While the first dozen or so finishers were separated from the pack, the half marathon was a social affair for most people and a platform for a number of causes. There was thematic recognition of military veterans, many of whom traded boots for running shoes. Prominent throughout the race were runners wearing the “Never Give Up” shirts representing the Gwendolyn Strong Foundation (GSF).

Gwendolyn Strong lived almost eight years in the grip of spinal muscular atrophy (SMA), a disease that affects children similarly to ALS’s seizing of adult bodies. With her parents pushing her in a specially equipped stroller, Gwendolyn did three Santa Barbara Half Marathons, including last year’s. She died in July, three months short of her eighth birthday.

Her parents, Bill and Victoria Strong, both ran on Saturday. “It was an emotional run for us both,” Bill said, “but in a good way” — because 125 other runners and 25 sponsors joined them on Team GSF, raising $125,000 for the foundation devoted to SMA research.

Lucy Lunt, 7, was one of three youngsters with SMA who carried the torch that started with Gwendolyn on Saturday. “We’ve known the Strongs since her diagnosis,” said Lucy’s mother, Cherisse Lunt, of Palo Alto. “This is the first time I’ve run with Lucy. It was hard pushing 100 pounds. I thought I did pretty good.”

BIG APPLE PRIDE: Santa Barbara residents along the half-marathon route were forewarned there would be traffic delays when the highest concentration of runners entered the city. But it was nothing like what New Yorkers experienced during the New York City Marathon, which occurred on November 1. Almost 50,000 runners started in consecutive waves on Staten Island. A solid mass of moving humanity filled Brooklyn’s Fourth Avenue for several hours. I was there, and I was trying to figure out how to cross the street. It would have been necessary to enter the flow of runners and change lanes, perhaps running a half-mile before working my way to the other side.

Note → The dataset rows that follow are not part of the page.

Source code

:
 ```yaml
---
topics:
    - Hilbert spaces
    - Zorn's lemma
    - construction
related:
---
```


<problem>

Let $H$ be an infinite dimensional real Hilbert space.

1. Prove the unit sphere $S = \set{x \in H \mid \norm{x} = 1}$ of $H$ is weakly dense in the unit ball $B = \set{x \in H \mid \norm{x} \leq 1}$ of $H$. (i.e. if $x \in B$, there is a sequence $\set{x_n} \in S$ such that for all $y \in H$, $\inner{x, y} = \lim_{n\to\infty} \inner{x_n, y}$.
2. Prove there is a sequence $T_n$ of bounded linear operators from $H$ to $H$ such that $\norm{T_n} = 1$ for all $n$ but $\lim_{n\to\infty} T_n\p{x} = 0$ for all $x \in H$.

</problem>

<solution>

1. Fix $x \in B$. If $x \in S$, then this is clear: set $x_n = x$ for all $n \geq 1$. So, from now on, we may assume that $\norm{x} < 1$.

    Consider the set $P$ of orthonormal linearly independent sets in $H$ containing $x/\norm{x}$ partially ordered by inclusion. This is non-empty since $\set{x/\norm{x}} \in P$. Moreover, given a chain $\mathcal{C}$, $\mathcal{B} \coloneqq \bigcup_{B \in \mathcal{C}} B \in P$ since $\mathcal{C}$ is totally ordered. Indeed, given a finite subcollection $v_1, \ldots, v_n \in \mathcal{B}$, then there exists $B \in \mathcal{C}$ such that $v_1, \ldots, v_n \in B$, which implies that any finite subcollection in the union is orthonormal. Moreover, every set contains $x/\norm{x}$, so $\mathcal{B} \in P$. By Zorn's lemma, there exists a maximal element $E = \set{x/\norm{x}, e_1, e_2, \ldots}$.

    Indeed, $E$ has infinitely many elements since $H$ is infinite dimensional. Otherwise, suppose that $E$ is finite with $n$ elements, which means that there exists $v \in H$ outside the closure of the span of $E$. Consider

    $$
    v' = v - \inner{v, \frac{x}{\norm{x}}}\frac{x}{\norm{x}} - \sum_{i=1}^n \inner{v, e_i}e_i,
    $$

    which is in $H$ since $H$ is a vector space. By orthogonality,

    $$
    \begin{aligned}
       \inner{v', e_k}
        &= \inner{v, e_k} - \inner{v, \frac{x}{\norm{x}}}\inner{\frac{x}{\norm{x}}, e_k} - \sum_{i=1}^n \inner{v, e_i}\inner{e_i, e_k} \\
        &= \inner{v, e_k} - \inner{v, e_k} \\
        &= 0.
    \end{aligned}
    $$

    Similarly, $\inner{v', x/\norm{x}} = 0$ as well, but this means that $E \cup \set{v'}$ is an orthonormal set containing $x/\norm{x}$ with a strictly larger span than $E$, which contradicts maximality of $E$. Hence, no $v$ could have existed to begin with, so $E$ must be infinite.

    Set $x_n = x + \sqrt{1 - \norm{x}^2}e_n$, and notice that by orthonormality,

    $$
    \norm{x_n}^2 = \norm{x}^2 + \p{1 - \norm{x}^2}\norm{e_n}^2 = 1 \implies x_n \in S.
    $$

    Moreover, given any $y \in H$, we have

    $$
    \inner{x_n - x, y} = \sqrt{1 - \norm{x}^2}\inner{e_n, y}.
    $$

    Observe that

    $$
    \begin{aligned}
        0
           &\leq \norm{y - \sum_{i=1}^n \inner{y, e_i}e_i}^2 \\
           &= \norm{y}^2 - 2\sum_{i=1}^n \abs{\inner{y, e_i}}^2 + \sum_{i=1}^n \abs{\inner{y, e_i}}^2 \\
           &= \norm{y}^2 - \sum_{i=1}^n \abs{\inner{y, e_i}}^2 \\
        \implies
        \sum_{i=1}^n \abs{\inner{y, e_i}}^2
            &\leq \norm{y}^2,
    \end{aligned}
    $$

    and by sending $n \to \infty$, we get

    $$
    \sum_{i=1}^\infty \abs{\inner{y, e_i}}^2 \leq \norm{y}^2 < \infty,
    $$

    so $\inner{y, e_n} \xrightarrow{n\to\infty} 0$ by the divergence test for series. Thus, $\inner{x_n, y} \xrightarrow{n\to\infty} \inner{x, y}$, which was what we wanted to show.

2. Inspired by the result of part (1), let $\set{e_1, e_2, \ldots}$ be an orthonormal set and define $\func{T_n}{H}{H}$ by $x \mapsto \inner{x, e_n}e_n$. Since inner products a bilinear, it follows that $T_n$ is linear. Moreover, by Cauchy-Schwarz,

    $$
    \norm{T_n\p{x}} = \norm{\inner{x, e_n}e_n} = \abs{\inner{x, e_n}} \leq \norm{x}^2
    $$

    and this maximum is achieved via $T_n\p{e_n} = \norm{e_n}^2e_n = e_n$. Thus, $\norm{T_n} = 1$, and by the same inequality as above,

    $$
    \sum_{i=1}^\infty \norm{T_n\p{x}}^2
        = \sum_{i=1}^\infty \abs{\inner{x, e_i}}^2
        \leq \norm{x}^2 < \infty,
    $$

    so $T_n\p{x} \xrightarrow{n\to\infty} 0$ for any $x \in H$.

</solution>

I found another solution: reboarding the subway that had taken me there and going one stop further. There were an estimated million spectators lining the streets — fans of the Mets, Yankees, Knicks, Nets, Giants, Jets, Rangers, and Islanders — all united in support of the runners.

OUR MAN IN HAVANA: Veteran Santa Barbara runner Gary Clancy ran the hometown half-marathon as a warm-up for the Havana Marathon this Sunday. He is one of 567 registered participants from the United States, seven times the previous number, in the 29th edition of Cuba’s race, known as the Marabana.

OUR MAN IN HOUSTON: Curly Guillen of Goleta is trying to qualify for the 2016 U.S. Olympic Marathon Trials on February 13 in Los Angeles. “I need a fast time,” he said. The standards are 2:18 for a marathon or 1:05 for a half, and that’s why you didn’t see him on the Santa Barbara course. “It’s hard, and I need fast competition,” he said. The graduate of Dos Pueblos High and UCSB set a personal best of 2:23:33 at the Chicago Marathon last month. “I got into a funk,” Guillen said. “When the lead woman [Kenya’s Florence Kiplagat, who finished in the same time] caught up, I snapped out of it.” His last shot will be on a flat course at the Chevron/Houston Half Marathon on January 17. His coach, Terry Howell, said the Thanksgiving 4 Miler at the Magnolia Center will be a speedy time trial. “Curly wants to run 19 minutes,” Howell said. That’s 4:45 per mile.

Julia Gan and George Kuesis

Athletes of the Week

Julia Gan, Cate Tennis. She swept her singles sets, leading the Rams to CIF Division 2 first- and second-round wins.

George Kuesis, San Marcos water polo. He scored three goals and made several big defensive plays, helping the Royals beat Santa Barbara to earn a share of the Channel League title.